My Variety Review: 'The Secret Life of Bees'
There’s a sweet sense of sisterhood that’s simply divine in “The Secret Life of Bees,” the heartwarming new musical at the Atlantic Theater Company based on Sue Monk Kidd’s bestselling 2002 coming-of-age novel, set in South Carolina in 1964 amid Civil Rights struggles. (A 2008 film adaptation starred Dakota Fanning and Queen Latifah.)
The feeling of empowerment, uplift and solidarity could come across in lesser hands as maudlin, naive or simplistic.

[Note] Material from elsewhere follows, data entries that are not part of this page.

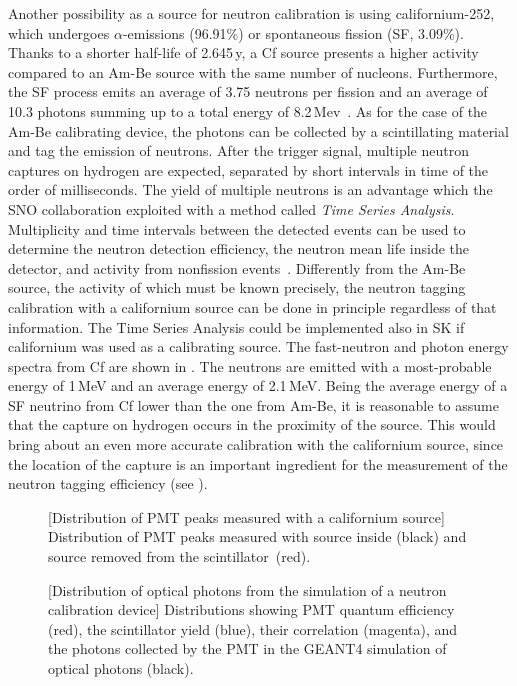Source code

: Another possibility as a source for neutron calibration is using californium-252, which %
undergoes $\alpha$-emissions (96.91\%) or spontaneous fission (SF, 3.09\%).
Thanks to a shorter half-life of 2.645\,y, a Cf source presents a higher activity compared to an Am-Be source %
with the same number of nucleons.
Furthermore, the SF process emits an average of 3.75 neutrons per fission and an average of 10.3 photons %
summing up to a total energy of 8.2\,Mev~\cite{PhysRev.104.699}.
As for the case of the Am-Be calibrating device, the photons can be collected by a scintillating material %
and tag the emission of neutrons.
After the trigger signal, multiple neutron captures on hydrogen are expected, separated by short intervals in time %
of the order of milliseconds.
The yield of multiple neutrons is an advantage which the SNO collaboration exploited with a method %
called \emph{Time Series Analysis}.
Multiplicity and time intervals between the detected events can be used to determine the neutron detection efficiency, %
the neutron mean life inside the detector, and activity from nonfission events~\cite{Labranche:2004sya}.
Differently from the Am-Be source, the activity of which must be known precisely, the neutron tagging calibration %
with a californium source can be done in principle regardless of that information.
The Time Series Analysis could be implemented also in SK if californium was used as a calibrating source.
The fast-neutron and photon energy spectra from Cf are shown in . 
The neutrons are emitted with a most-probable energy of 1\,MeV and an average energy of 2.1\,MeV.
Being the average energy of a SF neutrino from Cf lower than the one from Am-Be, %
it is reasonable to assume that the capture on hydrogen occurs in the proximity of the source.
This would bring about an even more accurate calibration with the californium source, %
since the location of the capture is an important ingredient for the measurement %
of the neutron tagging efficiency (see ).


\begin{figure}
	\begin{minipage}[t]{0.48\textwidth}
		\centering
		\resizebox{\textwidth}{!}{}
		[Distribution of PMT peaks measured with a californium source]%
		{Distribution of PMT peaks measured with source inside (black) and source removed from the scintillator~(red).}
		\label{fig:source}
	\end{minipage}
	\hfill
	\begin{minipage}[t]{0.48\textwidth}
		\centering
		\resizebox{\textwidth}{!}{}
		[Distribution of optical photons from the simulation of a neutron calibration device]{%
			Distributions showing PMT quantum efficiency (red), the scintillator yield (blue), %
			their correlation (magenta), and the photons collected by the PMT in the GEANT4 %
			simulation of optical photons (black).}
		\label{fig:QE}
	\end{minipage}
\end{figure}

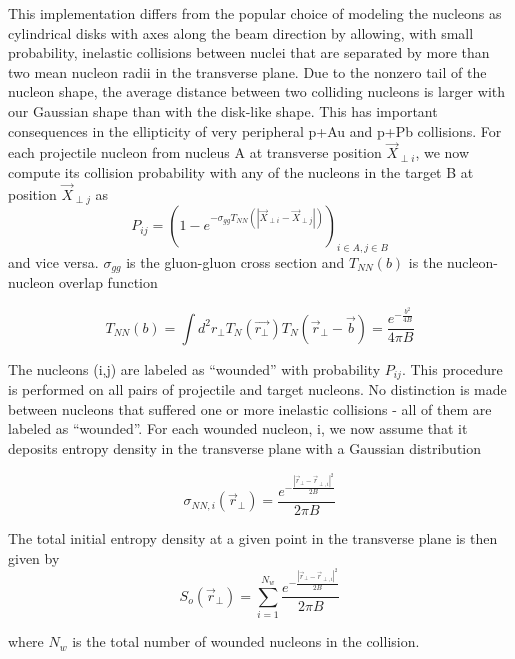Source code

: \documentclass[preprint,showpacs,amsfonts,aps,prl,nofootinbib,floatfix]{revtex4}
\begin{document}
This implementation differs from the popular choice of modeling the nucleons as cylindrical disks with axes along the beam direction by allowing, with small probability, inelastic collisions between nuclei that are separated by more than two mean nucleon radii in the transverse plane. Due to the nonzero tail of the nucleon shape, the average distance between two colliding nucleons is larger with our Gaussian shape than with the disk-like shape.  This has important consequences in the ellipticity of very peripheral p+Au and p+Pb collisions. For each projectile nucleon from nucleus A at transverse position $\vec{X}_{\perp i}$, we now compute its collision probability with any of the nucleons in the target B at position  $\vec{X}_{\perp j}$ as
\begin{equation}
	P_{ij} = (1-e^{-\sigma_{gg} T_{NN}(|\vec{X}_{\perp i}-\vec{X}_{\perp j}|)})_{i\in A, j\in B}
	\label{eq:CollisionProb}
\end{equation}
and vice versa. $\sigma_{gg}$ is the gluon-gluon cross section and $T_{NN}(b)$ is the nucleon-nucleon overlap function  \cite{Heinz:2011mh}

\begin{equation}
	\label{eq:NuclearOverlap}
	T_{NN}(b) = \int d^2 r_{\perp} T_{N}(\vec{r_{\perp}}) T_{N}(\vec{r}_{\perp}-\vec{b}) = \frac{e^{-\frac{b^2}{4B}}}{4\pi B}
\end{equation}

The nucleons (i,j) are labeled as “wounded” with probability $P_{ij}$. This procedure is performed on all pairs of projectile and target nucleons. No distinction is made between nucleons that suffered one or more inelastic collisions - all of them are labeled as “wounded”. For each wounded nucleon, i, we now assume that it deposits entropy density in the transverse plane with a Gaussian distribution 

\begin{equation}
	\sigma_{NN,i}(\vec{r}_{\perp}) = \frac{e^{-\frac{|\vec{r}_{\perp}-\vec{r}_{\perp,i}|^2}{2B}}}{2\pi B}
\end{equation}

The total initial entropy density at a given point in the transverse plane is then given by
\begin{equation}
	S_{o}(\vec{r}_{\perp}) = \sum\limits_{i=1}^{N_{w}} \frac{e^{-\frac{|\vec{r}_{\perp}-\vec{r}_{\perp,i}|^2}{2B}}}{2\pi B}
\end{equation}

where $N_{w}$ is the total number of wounded nucleons in the collision. 
\end{document}
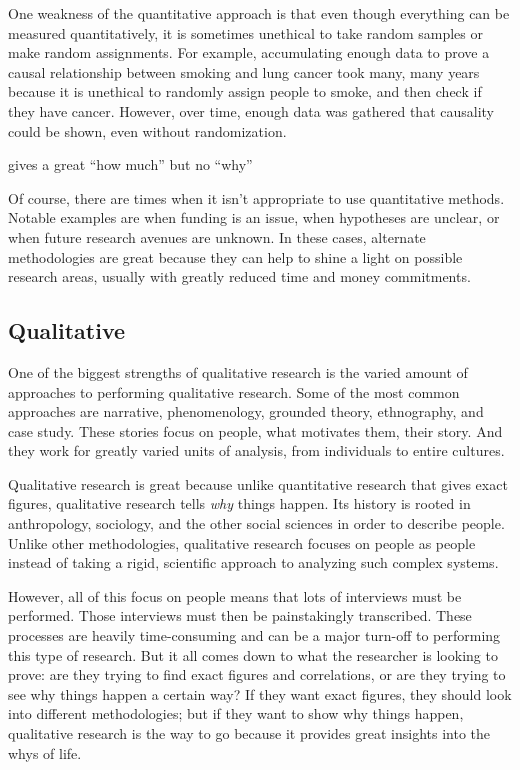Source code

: \documentclass[man,natbib]{apa6}
\begin{document}
One weakness of the quantitative approach is that even though everything can be measured quantitatively, it is sometimes unethical to take random samples or make random assignments. For example, accumulating enough data to prove a causal relationship between smoking and lung cancer took many, many years because it is unethical to randomly assign people to smoke, and then check if they have cancer. However, over time, enough data was gathered that causality could be shown, even without randomization.

gives a great ``how much'' but no ``why''

Of course, there are times when it isn't appropriate to use quantitative methods. Notable examples are when funding is an issue, when hypotheses are unclear, or when future research avenues are unknown. In these cases, alternate methodologies are great because they can help to shine a light on possible research areas, usually with greatly reduced time and money commitments.

\subsection{Qualitative}
One of the biggest strengths of qualitative research is the varied amount of approaches to performing qualitative research. Some of the most common approaches are narrative, phenomenology, grounded theory, ethnography, and case study. These stories focus on people, what motivates them, their story. And they work for greatly varied units of analysis, from individuals to entire cultures.

Qualitative research is great because unlike quantitative research that gives exact figures, qualitative research tells \emph{why} things happen. Its history is rooted in anthropology, sociology, and the other social sciences in order to describe people. Unlike other methodologies, qualitative research focuses on people as people instead of taking a rigid, scientific approach to analyzing such complex systems.

However, all of this focus on people means that lots of interviews must be performed. Those interviews must then be painstakingly transcribed. These processes are heavily time-consuming and can be a major turn-off to performing this type of research. But it all comes down to what the researcher is looking to prove: are they trying to find exact figures and correlations, or are they trying to see why things happen a certain way? If they want exact figures, they should look into different methodologies; but if they want to show why things happen, qualitative research is the way to go because it provides great insights into the whys of life.
\end{document}
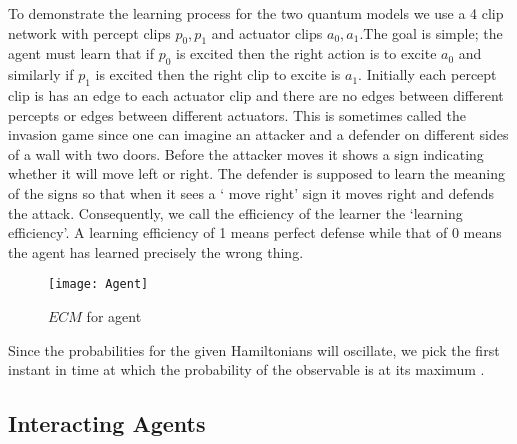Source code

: \documentclass[twocolumn,prX,longbibliography]{revtex4}
\begin{document}
  To demonstrate the learning process for the two quantum models we use a 4 clip network with percept clips \(p_0, p_1 \) and actuator clips \(a_0, a_1\).The goal is simple; the agent must learn that if \(p_0\) is excited then the right action is to excite \(a_0\) and similarly if \(p_1\) is excited then the right clip to excite is \(a_1\). Initially each percept clip is has an edge to each actuator clip and there are no edges between different percepts or edges between different actuators. \newline 
  \indent This is sometimes called the invasion game since one can imagine an attacker and a defender on different sides of a wall with two doors. Before the attacker moves it shows a sign indicating whether it will move left or right. The defender is supposed to learn the meaning of the signs so that when it sees a  ` move right' sign it moves right and defends the attack. Consequently, we call the efficiency of the learner the `learning efficiency'. A learning efficiency of 1 means perfect defense while that of 0 means the agent has learned precisely the wrong thing.
\begin{center}
   \begin{figure}[H]
     \texttt{[image: Agent]} 
     \caption{\(ECM\) for agent}
   \end{figure}
\end{center}   

Since the probabilities for the given Hamiltonians will oscillate, we pick the first instant in time at which the probability of the observable is at its maximum \cite{Johansson2013}.

\subsection*{Interacting Agents}
\end{document}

But this creative team and ensemble of performers create characters that are fresh, a credible story that is transformative and a spiritual center — enriched by a glorious and haunting score by Duncan Sheik and Susan Birkenhead — that would make even a non-believer sing “Hallelujah!”
One might think at first this is yet another Civil Rights tale as seen through the eyes of a young white protagonist who learns “life lessons.” But as 14-year old Lily Owens (Elizabeth Teeter) — petulant and self-absorbed while longing for maternal comfort— is told in a fierce and powerfully sung number by Rosaleen (Saycon Sengbloh), the family’s black housekeeper, “It’s Not About You.”
Indeed, in Lynn Nottage’s nuanced script that efficiently distills the novel to its theatrical essence, the shift in focus is now towards this community of black women to whom Lily and Rosaleen journey and where they find refuge — and more.
But here, it’s Rosaleen’s journey of discovery as much as Lily’s. At this spiritual sanctuary where sweetness lives with stings, redemption, growth and discovery eventually come to most all the characters. Note to fans of the book: Nottage makes one major change to one of the characters that strengthens the theme of resiliency and healing.
The plot kicks in with Lily escaping from her abusive father T-Ray (Manoel Felciano) with Rosaleen, who has been jailed and beaten for trying to register to vote.